▸ What this task involves
Find the line containing "- **ML Library" in the records below. Copy exactly that line and each one after it, ending at the line containing "- **HackerRank Profile**: [My", and nothing more.

Source texts of formatted documents
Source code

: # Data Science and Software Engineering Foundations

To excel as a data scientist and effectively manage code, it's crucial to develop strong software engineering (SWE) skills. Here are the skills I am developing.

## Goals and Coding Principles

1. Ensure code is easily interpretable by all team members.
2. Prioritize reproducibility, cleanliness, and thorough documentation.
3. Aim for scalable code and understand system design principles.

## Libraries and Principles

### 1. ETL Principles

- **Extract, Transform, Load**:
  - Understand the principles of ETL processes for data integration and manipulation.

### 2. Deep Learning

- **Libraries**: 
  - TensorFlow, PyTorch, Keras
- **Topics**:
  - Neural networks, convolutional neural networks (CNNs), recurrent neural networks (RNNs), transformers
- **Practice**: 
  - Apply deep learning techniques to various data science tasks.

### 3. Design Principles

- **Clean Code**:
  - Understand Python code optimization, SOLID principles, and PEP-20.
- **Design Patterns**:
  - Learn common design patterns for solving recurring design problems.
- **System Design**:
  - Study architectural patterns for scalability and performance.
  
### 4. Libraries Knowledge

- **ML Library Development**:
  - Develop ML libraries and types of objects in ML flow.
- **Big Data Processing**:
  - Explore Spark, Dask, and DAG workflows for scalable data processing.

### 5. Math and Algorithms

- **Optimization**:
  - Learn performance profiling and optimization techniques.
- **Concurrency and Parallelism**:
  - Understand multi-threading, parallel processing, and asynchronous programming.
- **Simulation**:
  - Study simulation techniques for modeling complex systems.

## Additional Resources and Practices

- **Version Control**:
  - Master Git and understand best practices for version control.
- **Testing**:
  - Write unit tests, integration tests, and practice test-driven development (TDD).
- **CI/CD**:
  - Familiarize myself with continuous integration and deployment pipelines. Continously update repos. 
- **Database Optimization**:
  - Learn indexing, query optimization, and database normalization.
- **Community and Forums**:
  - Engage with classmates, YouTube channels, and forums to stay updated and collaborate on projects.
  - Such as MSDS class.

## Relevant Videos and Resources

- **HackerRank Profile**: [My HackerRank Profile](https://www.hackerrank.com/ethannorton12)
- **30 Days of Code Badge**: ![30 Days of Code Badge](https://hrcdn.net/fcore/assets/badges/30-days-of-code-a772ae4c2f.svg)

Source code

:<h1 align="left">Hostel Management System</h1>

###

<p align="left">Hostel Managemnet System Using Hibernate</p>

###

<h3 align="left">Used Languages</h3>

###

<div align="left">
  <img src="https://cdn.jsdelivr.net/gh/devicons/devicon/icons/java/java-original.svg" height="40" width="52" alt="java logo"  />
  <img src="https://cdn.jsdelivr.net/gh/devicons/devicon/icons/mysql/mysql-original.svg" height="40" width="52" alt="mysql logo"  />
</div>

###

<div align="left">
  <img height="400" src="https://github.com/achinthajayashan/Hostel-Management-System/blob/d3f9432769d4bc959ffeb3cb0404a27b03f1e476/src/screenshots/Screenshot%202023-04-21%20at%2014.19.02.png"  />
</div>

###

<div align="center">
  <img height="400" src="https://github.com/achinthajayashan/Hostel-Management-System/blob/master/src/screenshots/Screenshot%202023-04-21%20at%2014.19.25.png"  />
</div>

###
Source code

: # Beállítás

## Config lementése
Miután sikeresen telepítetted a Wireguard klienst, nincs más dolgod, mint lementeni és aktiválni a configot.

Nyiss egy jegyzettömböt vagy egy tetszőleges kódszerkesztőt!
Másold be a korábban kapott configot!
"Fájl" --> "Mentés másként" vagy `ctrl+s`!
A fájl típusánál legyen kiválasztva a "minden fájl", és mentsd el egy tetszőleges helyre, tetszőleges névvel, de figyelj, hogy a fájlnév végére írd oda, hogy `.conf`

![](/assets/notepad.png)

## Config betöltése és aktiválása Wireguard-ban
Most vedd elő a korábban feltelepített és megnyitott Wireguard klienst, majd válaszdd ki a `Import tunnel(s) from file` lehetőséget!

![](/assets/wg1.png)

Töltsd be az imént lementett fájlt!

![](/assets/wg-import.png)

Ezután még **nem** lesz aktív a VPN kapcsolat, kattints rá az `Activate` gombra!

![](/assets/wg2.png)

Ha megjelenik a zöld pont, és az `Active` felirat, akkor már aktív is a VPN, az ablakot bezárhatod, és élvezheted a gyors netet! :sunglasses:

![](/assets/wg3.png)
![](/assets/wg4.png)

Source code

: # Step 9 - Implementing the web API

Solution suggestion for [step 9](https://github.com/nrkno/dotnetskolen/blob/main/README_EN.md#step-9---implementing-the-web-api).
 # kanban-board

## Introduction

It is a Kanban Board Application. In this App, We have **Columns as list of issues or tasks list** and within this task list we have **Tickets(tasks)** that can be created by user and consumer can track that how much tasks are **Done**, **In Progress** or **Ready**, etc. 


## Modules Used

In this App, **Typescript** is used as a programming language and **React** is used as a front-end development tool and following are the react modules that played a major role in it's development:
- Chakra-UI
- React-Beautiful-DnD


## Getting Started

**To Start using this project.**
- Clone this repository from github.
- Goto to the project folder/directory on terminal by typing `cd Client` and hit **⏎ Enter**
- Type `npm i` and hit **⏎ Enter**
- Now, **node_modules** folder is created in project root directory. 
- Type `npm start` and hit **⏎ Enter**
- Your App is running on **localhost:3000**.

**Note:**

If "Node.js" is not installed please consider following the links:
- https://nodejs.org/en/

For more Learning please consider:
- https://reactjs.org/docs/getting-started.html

▸ Finished task
- **ML Library Development**:
  - Develop ML libraries and types of objects in ML flow.
- **Big Data Processing**:
  - Explore Spark, Dask, and DAG workflows for scalable data processing.

### 5. Math and Algorithms

- **Optimization**:
  - Learn performance profiling and optimization techniques.
- **Concurrency and Parallelism**:
  - Understand multi-threading, parallel processing, and asynchronous programming.
- **Simulation**:
  - Study simulation techniques for modeling complex systems.

## Additional Resources and Practices

- **Version Control**:
  - Master Git and understand best practices for version control.
- **Testing**:
  - Write unit tests, integration tests, and practice test-driven development (TDD).
- **CI/CD**:
  - Familiarize myself with continuous integration and deployment pipelines. Continously update repos. 
- **Database Optimization**:
  - Learn indexing, query optimization, and database normalization.
- **Community and Forums**:
  - Engage with classmates, YouTube channels, and forums to stay updated and collaborate on projects.
  - Such as MSDS class.

## Relevant Videos and Resources

- **HackerRank Profile**: [My HackerRank Profile](https://www.hackerrank.com/ethannorton12)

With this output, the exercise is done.